Aujourd’hui, et au terme d’une vie de labeur, ils sont fatigués et tiraillés entre le désir de rentrer chez eux et l’impossibilité de le faire, puisque c’est en Suisse que vivent leurs enfants et leurs petits-enfants. A cela s’ajoutent des problèmes économiques et le fait de ne plus toujours savoir lequel des deux pays est leur véritable patrie.

«Les statistiques montrent que la condition des immigrés est moins bonne que celle de leurs contemporains suisses. Près de 25% des immigrés âgés de 63 à 74 ans se considèrent en mauvaise santé. Il s’agit d’un pourcentage six fois plus élevé que parmi les Suisses du même âge», explique Giuseppe Ribaudo, président de Pro Migrante, l’association qui s’engage en faveur du bien-être et de l’intégration des migrants du troisième âge.

«C’est un paradoxe. Au départ, cette population était en meilleure santé que les Suisses, car seules les personnes bien portantes pouvaient accéder au marché du travail en Suisse», poursuit Giuseppe Ribaudo.

Et ma santé aujourd’hui?

Dès lors, pourquoi sont-ils plus mal lotis? Les raisons sont nombreuses, comme le souligne encore Giuseppe Ribaudo: «Les conditions dans lesquelles les immigrés ont travaillé et vécu ont eu des conséquences négatives, à la fois sur leur santé et leur situation économique et sociale. Nombre d’entre eux, en raison du bas niveau de formation scolaire et professionnelle, ont exercé des métiers physiquement astreignants et mal rétribués, un aspect qui a aussi eu un impact sur les contributions à la caisse de pension. De plus, les expériences négatives liées à la marginalisation sociale et au manque d’intégration ont aussi conditionné leur état psychique ».

Et c’est ainsi que Luigi, un ouvrier à la retraite, se demande aujourd’hui : « Mais la Suisse s’intéresse-t-elle encore aujourd’hui à ma santé, comme le jour où j’ai franchi la frontière pour venir travailler ici? La Suisse me permettra-t-elle de vivre dignement le dernier volet de ma vie?».

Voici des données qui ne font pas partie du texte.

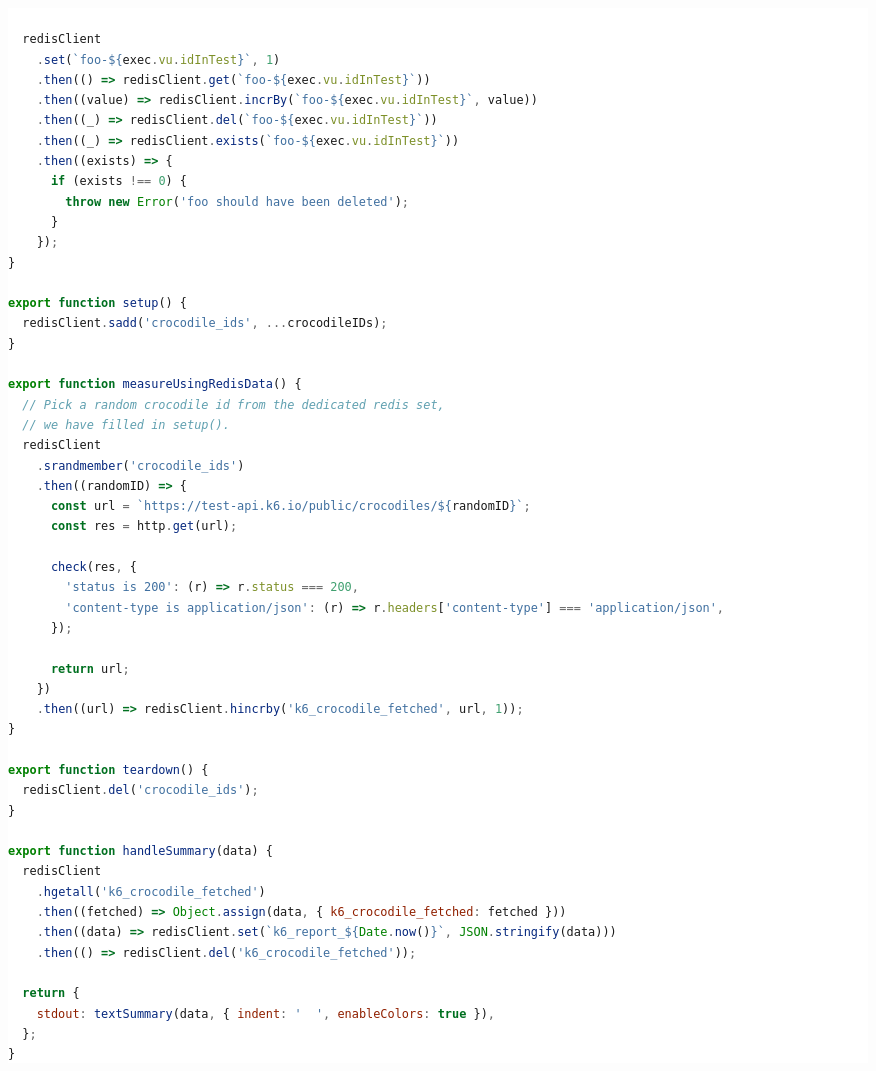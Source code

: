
 ```javascript

  redisClient
    .set(`foo-${exec.vu.idInTest}`, 1)
    .then(() => redisClient.get(`foo-${exec.vu.idInTest}`))
    .then((value) => redisClient.incrBy(`foo-${exec.vu.idInTest}`, value))
    .then((_) => redisClient.del(`foo-${exec.vu.idInTest}`))
    .then((_) => redisClient.exists(`foo-${exec.vu.idInTest}`))
    .then((exists) => {
      if (exists !== 0) {
        throw new Error('foo should have been deleted');
      }
    });
}

export function setup() {
  redisClient.sadd('crocodile_ids', ...crocodileIDs);
}

export function measureUsingRedisData() {
  // Pick a random crocodile id from the dedicated redis set,
  // we have filled in setup().
  redisClient
    .srandmember('crocodile_ids')
    .then((randomID) => {
      const url = `https://test-api.k6.io/public/crocodiles/${randomID}`;
      const res = http.get(url);

      check(res, {
        'status is 200': (r) => r.status === 200,
        'content-type is application/json': (r) => r.headers['content-type'] === 'application/json',
      });

      return url;
    })
    .then((url) => redisClient.hincrby('k6_crocodile_fetched', url, 1));
}

export function teardown() {
  redisClient.del('crocodile_ids');
}

export function handleSummary(data) {
  redisClient
    .hgetall('k6_crocodile_fetched')
    .then((fetched) => Object.assign(data, { k6_crocodile_fetched: fetched }))
    .then((data) => redisClient.set(`k6_report_${Date.now()}`, JSON.stringify(data)))
    .then(() => redisClient.del('k6_crocodile_fetched'));

  return {
    stdout: textSummary(data, { indent: '  ', enableColors: true }),
  };
}
```
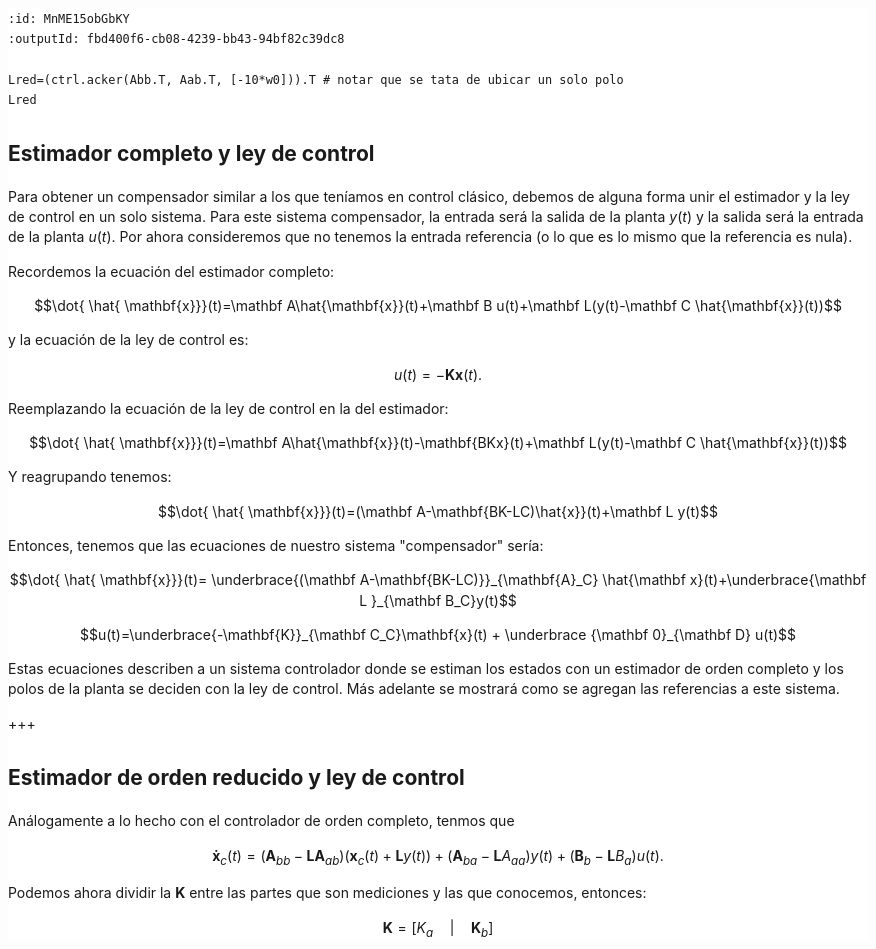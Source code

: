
 ```{code-cell} ipython3
:id: MnME15obGbKY
:outputId: fbd400f6-cb08-4239-bb43-94bf82c39dc8

Lred=(ctrl.acker(Abb.T, Aab.T, [-10*w0])).T # notar que se tata de ubicar un solo polo
Lred
```

## Estimador completo y ley de control

Para obtener un compensador similar a los que teníamos en control clásico, debemos de alguna forma unir el estimador y la ley de control en un solo sistema. Para este sistema compensador, la entrada será la salida de la planta $y(t)$ y la salida será la entrada de la planta $u(t)$. Por ahora consideremos que no tenemos la entrada referencia (o lo que es lo mismo que la referencia es nula).

Recordemos la ecuación del estimador completo:

$$\dot{ \hat{ \mathbf{x}}}(t)=\mathbf A\hat{\mathbf{x}}(t)+\mathbf B u(t)+\mathbf L(y(t)-\mathbf C \hat{\mathbf{x}}(t))$$

y la ecuación de la ley de control es:

$$u(t)=-\mathbf{Kx}(t).$$

Reemplazando la ecuación de la ley de control en la del estimador:

$$\dot{ \hat{ \mathbf{x}}}(t)=\mathbf A\hat{\mathbf{x}}(t)-\mathbf{BKx}(t)+\mathbf L(y(t)-\mathbf C \hat{\mathbf{x}}(t))$$

Y reagrupando tenemos:

$$\dot{ \hat{ \mathbf{x}}}(t)=(\mathbf A-\mathbf{BK-LC)\hat{x}}(t)+\mathbf L y(t)$$

Entonces, tenemos que las ecuaciones de nuestro sistema "compensador" sería:

$$\dot{ \hat{ \mathbf{x}}}(t)= \underbrace{(\mathbf A-\mathbf{BK-LC)}}_{\mathbf{A}_C} \hat{\mathbf x}(t)+\underbrace{\mathbf L }_{\mathbf B_C}y(t)$$

$$u(t)=\underbrace{-\mathbf{K}}_{\mathbf C_C}\mathbf{x}(t) + \underbrace {\mathbf 0}_{\mathbf D} u(t)$$

Estas ecuaciones describen a un sistema controlador donde se estiman los estados con un estimador de orden completo y los polos de la planta se deciden con la ley de control. Más adelante se mostrará como se agregan las referencias a este sistema.

+++

## Estimador de orden reducido y ley de control

Análogamente a lo hecho con el controlador de orden completo, tenmos que 

$$\mathbf {\dot {x}}_c(t) = (\mathbf {A}_{bb}-\mathbf L\mathbf A_{ab})(\mathbf{x}_c(t)+\mathbf Ly(t)) + (\mathbf{A}_{ba}-\mathbf L A_{aa})y(t) + (\mathbf B_b- \mathbf L B_a)u(t).$$

Podemos ahora dividir la $\mathbf K$ entre las partes que son mediciones y las que conocemos, entonces:

$$ \mathbf K = [K_a \quad |\quad \mathbf K_b]$$
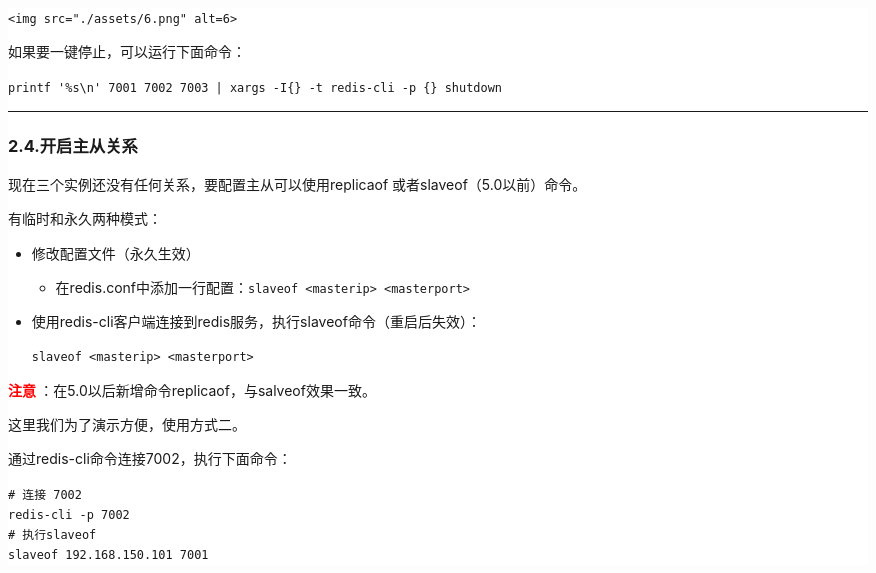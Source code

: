     <img src="./assets/6.png" alt=6>
</div>

如果要一键停止，可以运行下面命令：

```shell
printf '%s\n' 7001 7002 7003 | xargs -I{} -t redis-cli -p {} shutdown
```

***

### 2.4.开启主从关系

现在三个实例还没有任何关系，要配置主从可以使用replicaof 或者slaveof（5.0以前）命令。

有临时和永久两种模式：

- 修改配置文件（永久生效）

  - 在redis.conf中添加一行配置：```slaveof <masterip> <masterport>```

- 使用redis-cli客户端连接到redis服务，执行slaveof命令（重启后失效）：

  ```shell
  slaveof <masterip> <masterport>
  ```

<strong>
    <font color='red'>注意</font>
</strong>：在5.0以后新增命令replicaof，与salveof效果一致。

这里我们为了演示方便，使用方式二。

通过redis-cli命令连接7002，执行下面命令：

```shell
# 连接 7002
redis-cli -p 7002
# 执行slaveof
slaveof 192.168.150.101 7001
```

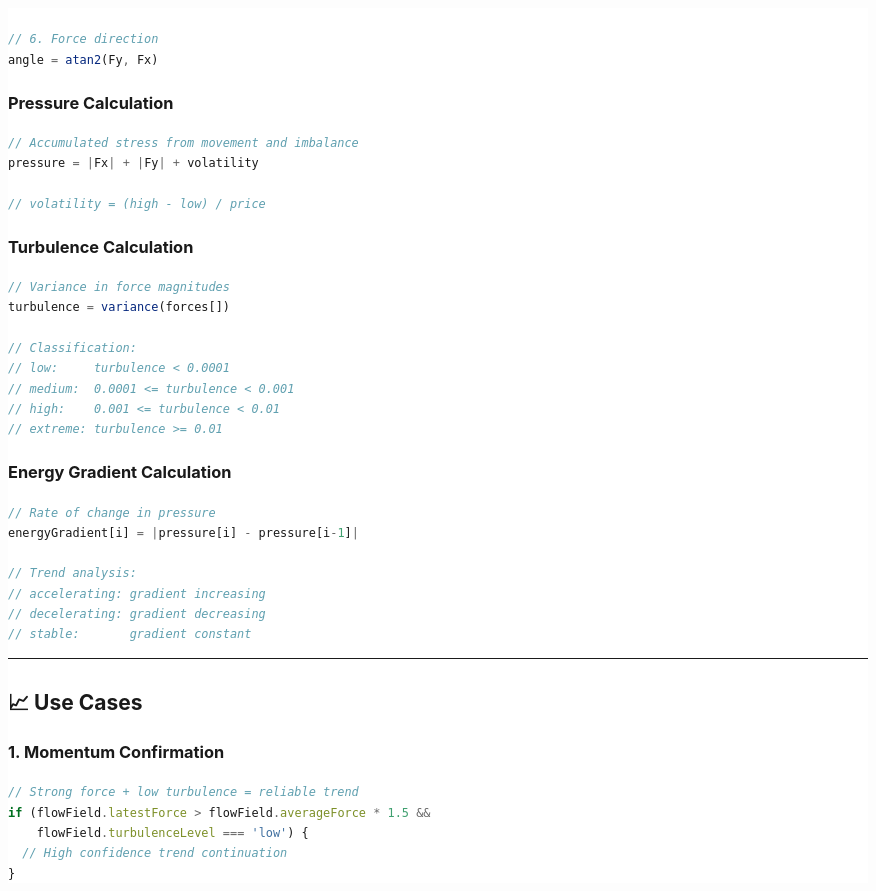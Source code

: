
 ```typescript

// 6. Force direction
angle = atan2(Fy, Fx)
```

### Pressure Calculation

```typescript
// Accumulated stress from movement and imbalance
pressure = |Fx| + |Fy| + volatility

// volatility = (high - low) / price
```

### Turbulence Calculation

```typescript
// Variance in force magnitudes
turbulence = variance(forces[])

// Classification:
// low:     turbulence < 0.0001
// medium:  0.0001 <= turbulence < 0.001
// high:    0.001 <= turbulence < 0.01
// extreme: turbulence >= 0.01
```

### Energy Gradient Calculation

```typescript
// Rate of change in pressure
energyGradient[i] = |pressure[i] - pressure[i-1]|

// Trend analysis:
// accelerating: gradient increasing
// decelerating: gradient decreasing
// stable:       gradient constant
```

---

## 📈 Use Cases

### 1. **Momentum Confirmation**
```typescript
// Strong force + low turbulence = reliable trend
if (flowField.latestForce > flowField.averageForce * 1.5 &&
    flowField.turbulenceLevel === 'low') {
  // High confidence trend continuation
}
```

Certainement. Tout au moins, telle est la réponse qui émane de la journée d’étude conduite à Berne. C’est aussi l’avis de la conseillère aux Etats argovienne Christine Egerszegi: «Nous devons fournir aux travailleurs étrangers à la retraite toutes les informations nécessaires afin qu’ils connaissent leurs droits et accèdent aux prestations qui leurs sont destinées. Nombreux sont ceux qui ignorent par exemple la possibilité de demander des prestations complémentaires. De plus, il faut créer les conditions afin de permettre aux migrants âgés d’emmener avec eux un peu de leur culture en maison de repos. C’est une marque de reconnaissance que la Suisse leur doit».

Fondé en 2003, le «Forum national âge et migration», ensemble avec des partenaires sociaux internationaux, se charge de la promotion de l’information et de sensibilisation de même que de la recherche sur des thèmes liés à l’immigration.

Le Forum s’engage aussi dans l’amélioration des conditions de santé et sociale des migrants du troisième âge en Suisse. L’organisation s’est donnée pour objectif d’améliorer les droits de cette génération de travailleurs d’origine étrangère et de leur permettre d’obtenir la reconnaissance due pour leur contribution en terme de développement économique qu’ils ont offert à notre pays.

Le Forum soutient en outre la Confédération dans sa mise en œuvre d’une politique sur le troisième âge et la migration, fixée dans le rapport de l’assemblée mondiale de l’ONU sur le vieillissement, qui s’est tenue à Madrid en 2002.

La première génération de travailleurs immigrés originaires du sud de l’Europe,  arrivée en Suisse dans les années cinquante et soixante, a vieilli.

Aujourd’hui, près d’un tiers des immigrés à la retraite passe la dernière étape de sa vie en Suisse. Un autre tiers fait la navette entre la Suisse et son pays d’origine, alors que le reste fait le choix de rentrer au pays.

En Suisse, le 10% des citoyens de plus de 65 ans est de nationalité étrangère et le 21% des personnes du troisième âge est né à l’étranger.

Dans la catégorie des immigrés âgés de plus de 64 ans, le 78% d’entre eux provient des pays limitrophes, d’horizons culturels similaires à la Suisse et seul le 4% est originaire de pays extérieurs à l’Union européenne.

Selon les prévisions de l’Office fédéral de la statistique, entre 2008 et 2050, le nombre d’immigrés âgés de plus de 65 ans vivant en Suisse passera de 125’319 à 277’730.